Task prompt:
Reproduce exactly the lines below from the one containing "El preàmbul és" through the one containing "El CRC s'utilitza", including both, and nothing else.

Collected data:
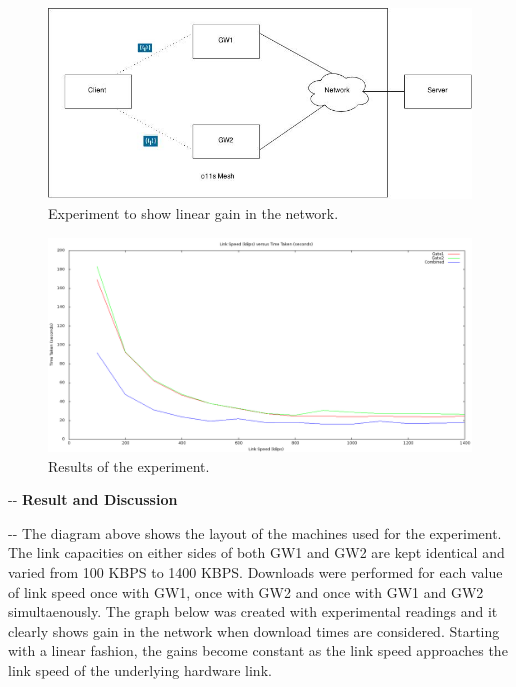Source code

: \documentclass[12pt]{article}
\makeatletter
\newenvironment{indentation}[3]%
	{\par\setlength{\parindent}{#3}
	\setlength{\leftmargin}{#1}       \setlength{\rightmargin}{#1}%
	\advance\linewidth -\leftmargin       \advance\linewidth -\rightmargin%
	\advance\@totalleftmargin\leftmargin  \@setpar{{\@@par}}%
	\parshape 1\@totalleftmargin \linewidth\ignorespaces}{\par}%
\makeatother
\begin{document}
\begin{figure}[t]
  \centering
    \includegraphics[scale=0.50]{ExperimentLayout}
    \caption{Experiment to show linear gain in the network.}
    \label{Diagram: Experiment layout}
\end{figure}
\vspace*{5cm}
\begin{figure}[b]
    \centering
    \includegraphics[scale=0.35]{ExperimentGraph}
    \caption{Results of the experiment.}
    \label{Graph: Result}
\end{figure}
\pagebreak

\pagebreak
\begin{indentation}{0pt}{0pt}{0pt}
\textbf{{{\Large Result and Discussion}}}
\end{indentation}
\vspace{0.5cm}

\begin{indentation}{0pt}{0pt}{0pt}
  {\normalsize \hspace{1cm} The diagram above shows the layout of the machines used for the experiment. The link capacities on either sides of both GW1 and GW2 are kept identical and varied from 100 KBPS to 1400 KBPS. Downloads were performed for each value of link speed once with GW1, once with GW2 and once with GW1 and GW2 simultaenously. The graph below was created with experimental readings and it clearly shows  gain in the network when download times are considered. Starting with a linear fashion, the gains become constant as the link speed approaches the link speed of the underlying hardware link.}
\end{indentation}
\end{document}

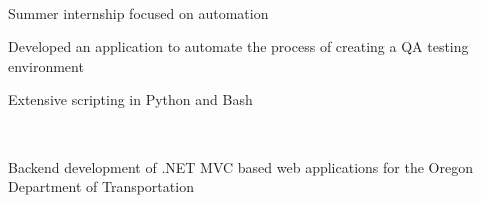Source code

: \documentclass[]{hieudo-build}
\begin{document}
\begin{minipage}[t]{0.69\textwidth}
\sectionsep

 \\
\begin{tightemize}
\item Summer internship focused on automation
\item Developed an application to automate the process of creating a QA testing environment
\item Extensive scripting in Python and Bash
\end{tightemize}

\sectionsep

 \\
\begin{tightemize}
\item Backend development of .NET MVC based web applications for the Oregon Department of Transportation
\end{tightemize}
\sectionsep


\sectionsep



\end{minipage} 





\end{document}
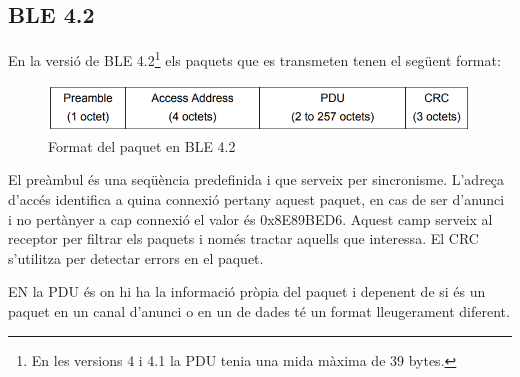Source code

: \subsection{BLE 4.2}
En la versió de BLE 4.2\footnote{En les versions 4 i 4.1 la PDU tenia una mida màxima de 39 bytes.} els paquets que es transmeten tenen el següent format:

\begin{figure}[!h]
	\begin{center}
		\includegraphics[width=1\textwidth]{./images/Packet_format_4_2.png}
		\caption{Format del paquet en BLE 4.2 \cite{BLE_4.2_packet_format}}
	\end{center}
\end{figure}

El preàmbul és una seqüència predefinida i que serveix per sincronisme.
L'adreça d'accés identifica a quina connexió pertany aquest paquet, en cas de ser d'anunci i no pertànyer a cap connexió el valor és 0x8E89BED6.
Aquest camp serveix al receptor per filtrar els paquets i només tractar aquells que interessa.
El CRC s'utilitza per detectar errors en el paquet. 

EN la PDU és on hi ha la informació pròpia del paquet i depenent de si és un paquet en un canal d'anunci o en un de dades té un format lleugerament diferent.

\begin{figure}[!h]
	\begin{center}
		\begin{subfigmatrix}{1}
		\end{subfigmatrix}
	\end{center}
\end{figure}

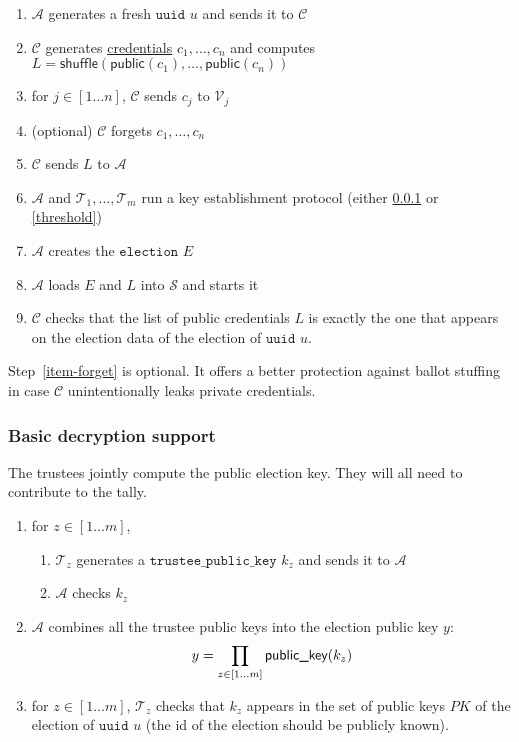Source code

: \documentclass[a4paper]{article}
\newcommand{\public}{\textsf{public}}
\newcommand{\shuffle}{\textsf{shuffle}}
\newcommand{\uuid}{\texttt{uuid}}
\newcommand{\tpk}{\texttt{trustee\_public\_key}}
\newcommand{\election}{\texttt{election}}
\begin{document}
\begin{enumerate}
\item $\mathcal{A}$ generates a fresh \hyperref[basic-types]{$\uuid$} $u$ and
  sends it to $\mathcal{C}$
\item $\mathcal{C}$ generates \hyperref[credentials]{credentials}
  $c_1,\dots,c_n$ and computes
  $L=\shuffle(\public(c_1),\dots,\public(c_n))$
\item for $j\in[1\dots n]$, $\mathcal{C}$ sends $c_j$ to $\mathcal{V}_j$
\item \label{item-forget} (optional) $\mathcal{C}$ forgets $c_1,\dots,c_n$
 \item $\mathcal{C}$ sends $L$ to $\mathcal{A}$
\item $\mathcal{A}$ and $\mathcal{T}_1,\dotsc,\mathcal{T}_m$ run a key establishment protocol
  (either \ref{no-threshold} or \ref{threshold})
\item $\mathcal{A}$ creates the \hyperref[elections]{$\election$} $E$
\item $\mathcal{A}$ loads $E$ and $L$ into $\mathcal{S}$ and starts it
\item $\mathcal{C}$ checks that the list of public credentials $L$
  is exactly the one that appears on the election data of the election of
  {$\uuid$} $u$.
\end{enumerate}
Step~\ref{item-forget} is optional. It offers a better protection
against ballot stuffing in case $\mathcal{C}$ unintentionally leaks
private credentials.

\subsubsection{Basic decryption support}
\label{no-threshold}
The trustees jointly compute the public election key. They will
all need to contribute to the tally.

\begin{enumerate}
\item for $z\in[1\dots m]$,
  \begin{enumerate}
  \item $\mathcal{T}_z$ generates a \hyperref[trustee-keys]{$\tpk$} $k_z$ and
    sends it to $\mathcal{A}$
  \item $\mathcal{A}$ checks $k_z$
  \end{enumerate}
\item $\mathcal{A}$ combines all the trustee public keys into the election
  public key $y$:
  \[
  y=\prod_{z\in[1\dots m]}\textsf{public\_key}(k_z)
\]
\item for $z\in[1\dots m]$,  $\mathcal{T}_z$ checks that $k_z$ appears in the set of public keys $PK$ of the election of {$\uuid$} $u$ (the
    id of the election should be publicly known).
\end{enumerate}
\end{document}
--
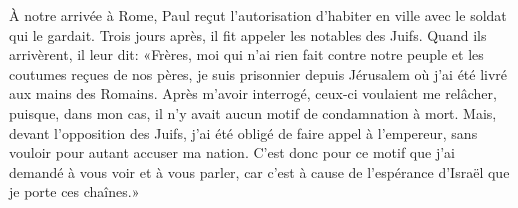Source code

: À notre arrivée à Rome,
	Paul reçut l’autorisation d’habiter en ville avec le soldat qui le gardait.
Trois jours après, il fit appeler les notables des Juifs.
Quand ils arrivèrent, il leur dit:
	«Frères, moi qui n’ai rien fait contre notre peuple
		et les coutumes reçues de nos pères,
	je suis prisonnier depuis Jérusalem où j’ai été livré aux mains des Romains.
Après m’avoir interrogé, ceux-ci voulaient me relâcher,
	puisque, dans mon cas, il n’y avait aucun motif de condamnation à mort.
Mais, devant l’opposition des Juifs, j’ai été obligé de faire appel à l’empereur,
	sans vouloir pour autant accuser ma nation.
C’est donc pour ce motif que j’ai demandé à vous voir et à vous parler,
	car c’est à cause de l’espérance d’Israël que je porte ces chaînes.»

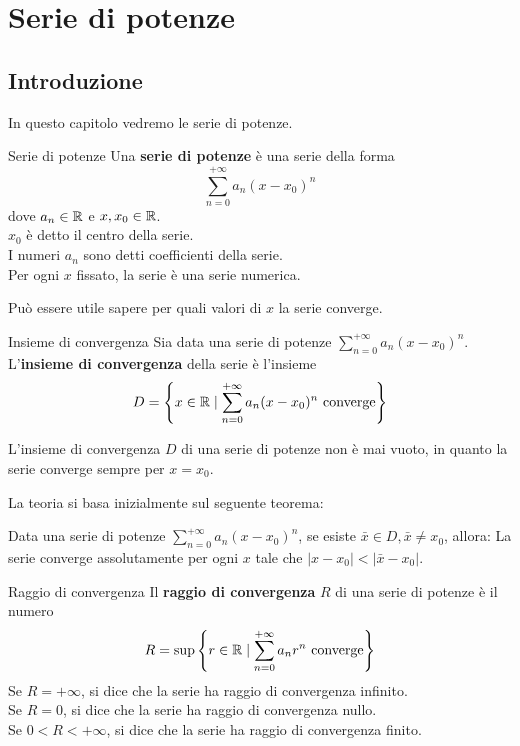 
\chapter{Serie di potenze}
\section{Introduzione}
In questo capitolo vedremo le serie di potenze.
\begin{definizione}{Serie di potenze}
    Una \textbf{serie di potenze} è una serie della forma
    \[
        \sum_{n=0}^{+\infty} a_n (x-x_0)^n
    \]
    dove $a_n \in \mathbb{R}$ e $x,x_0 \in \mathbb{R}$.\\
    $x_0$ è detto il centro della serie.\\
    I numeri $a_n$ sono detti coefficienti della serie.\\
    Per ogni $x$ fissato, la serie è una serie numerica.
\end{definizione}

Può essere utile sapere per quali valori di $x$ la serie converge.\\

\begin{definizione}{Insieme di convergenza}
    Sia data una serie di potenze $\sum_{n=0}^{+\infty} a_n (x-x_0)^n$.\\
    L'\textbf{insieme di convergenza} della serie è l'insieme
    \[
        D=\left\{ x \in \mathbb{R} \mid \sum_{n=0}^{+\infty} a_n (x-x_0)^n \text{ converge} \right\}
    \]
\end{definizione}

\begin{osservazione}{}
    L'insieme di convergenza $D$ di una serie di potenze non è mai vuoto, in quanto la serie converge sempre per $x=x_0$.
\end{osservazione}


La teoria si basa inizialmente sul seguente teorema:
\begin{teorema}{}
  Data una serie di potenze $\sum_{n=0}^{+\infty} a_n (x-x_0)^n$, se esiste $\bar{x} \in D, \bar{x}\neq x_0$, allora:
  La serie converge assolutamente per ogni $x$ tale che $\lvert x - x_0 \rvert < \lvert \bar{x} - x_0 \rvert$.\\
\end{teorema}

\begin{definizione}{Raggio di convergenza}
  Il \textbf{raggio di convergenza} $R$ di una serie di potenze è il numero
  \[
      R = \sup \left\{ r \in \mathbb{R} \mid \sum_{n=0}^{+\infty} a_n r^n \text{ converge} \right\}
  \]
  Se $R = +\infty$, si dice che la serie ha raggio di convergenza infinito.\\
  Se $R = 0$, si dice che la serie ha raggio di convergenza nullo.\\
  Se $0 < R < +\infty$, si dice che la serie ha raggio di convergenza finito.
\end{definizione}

Answer to the problem:
El preàmbul és una seqüència predefinida i que serveix per sincronisme.
L'adreça d'accés identifica a quina connexió pertany aquest paquet, en cas de ser d'anunci i no pertànyer a cap connexió el valor és 0x8E89BED6.
Aquest camp serveix al receptor per filtrar els paquets i només tractar aquells que interessa.
El CRC s'utilitza per detectar errors en el paquet. 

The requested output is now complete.